• Aim of the task
From the entries that follow, report every line in which "testing" occurs.

• Data for this exercise
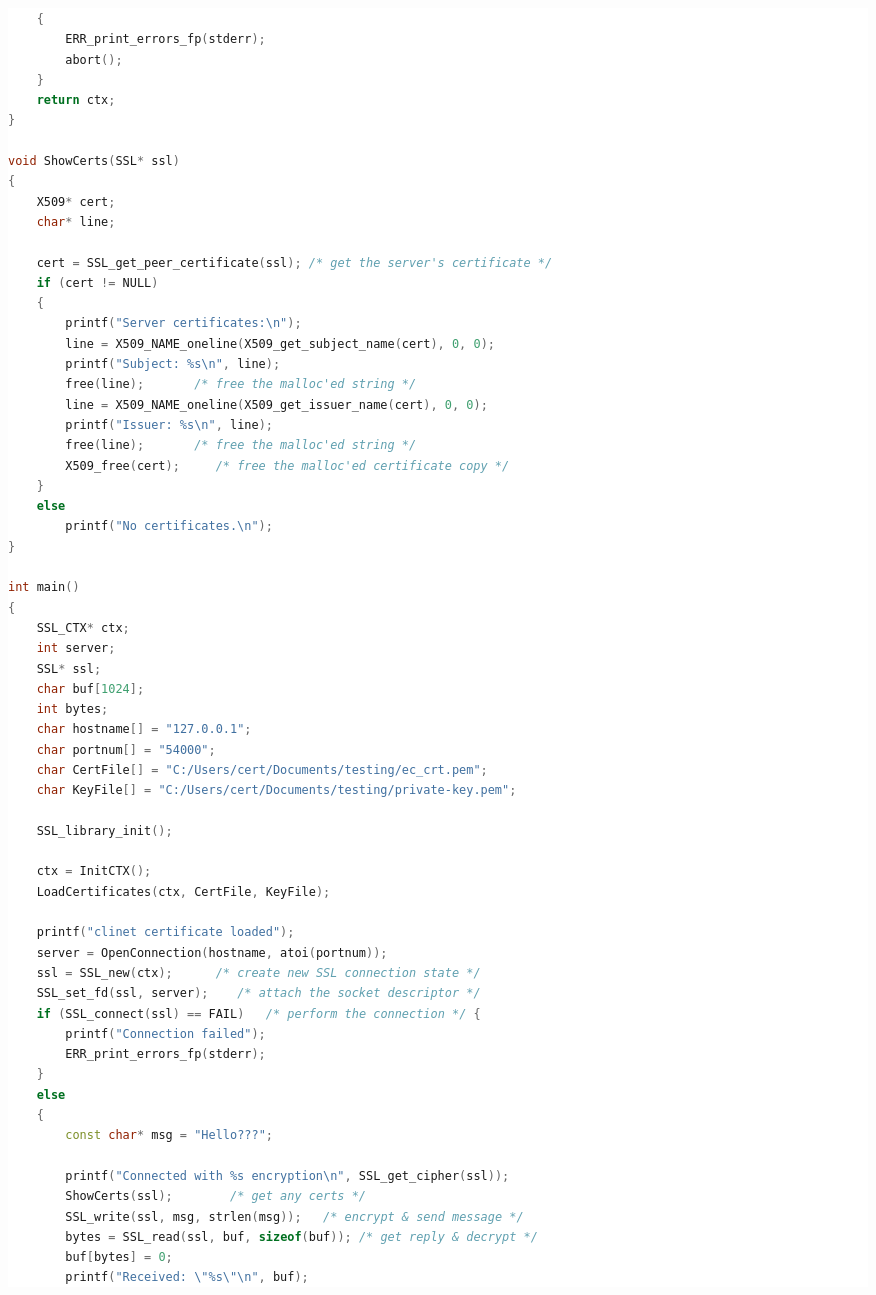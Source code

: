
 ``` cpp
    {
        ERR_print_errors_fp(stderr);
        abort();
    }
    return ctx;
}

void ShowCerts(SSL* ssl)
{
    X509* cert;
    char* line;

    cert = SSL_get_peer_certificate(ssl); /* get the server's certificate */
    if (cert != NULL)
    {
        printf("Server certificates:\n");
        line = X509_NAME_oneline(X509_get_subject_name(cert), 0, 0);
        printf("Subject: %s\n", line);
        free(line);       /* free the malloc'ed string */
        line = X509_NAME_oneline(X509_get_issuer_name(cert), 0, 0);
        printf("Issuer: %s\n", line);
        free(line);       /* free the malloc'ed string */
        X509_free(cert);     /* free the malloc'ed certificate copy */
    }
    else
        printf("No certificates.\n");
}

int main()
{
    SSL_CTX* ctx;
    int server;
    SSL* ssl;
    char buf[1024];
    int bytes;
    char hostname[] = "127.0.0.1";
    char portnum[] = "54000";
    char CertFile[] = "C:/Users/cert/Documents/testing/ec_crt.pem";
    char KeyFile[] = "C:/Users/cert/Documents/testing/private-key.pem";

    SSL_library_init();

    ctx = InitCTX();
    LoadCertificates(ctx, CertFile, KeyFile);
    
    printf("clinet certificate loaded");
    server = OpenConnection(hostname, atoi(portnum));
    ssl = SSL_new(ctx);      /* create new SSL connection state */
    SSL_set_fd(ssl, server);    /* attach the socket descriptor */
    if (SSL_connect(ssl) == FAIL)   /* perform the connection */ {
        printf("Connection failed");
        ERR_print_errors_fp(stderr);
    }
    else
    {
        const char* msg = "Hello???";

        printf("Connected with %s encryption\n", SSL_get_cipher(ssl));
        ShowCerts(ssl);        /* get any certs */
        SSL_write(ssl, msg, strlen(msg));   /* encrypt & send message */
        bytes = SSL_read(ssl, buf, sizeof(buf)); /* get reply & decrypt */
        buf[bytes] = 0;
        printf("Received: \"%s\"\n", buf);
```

• Reply
    char CertFile[] = "C:/Users/cert/Documents/testing/ec_crt.pem";
    char KeyFile[] = "C:/Users/cert/Documents/testing/private-key.pem";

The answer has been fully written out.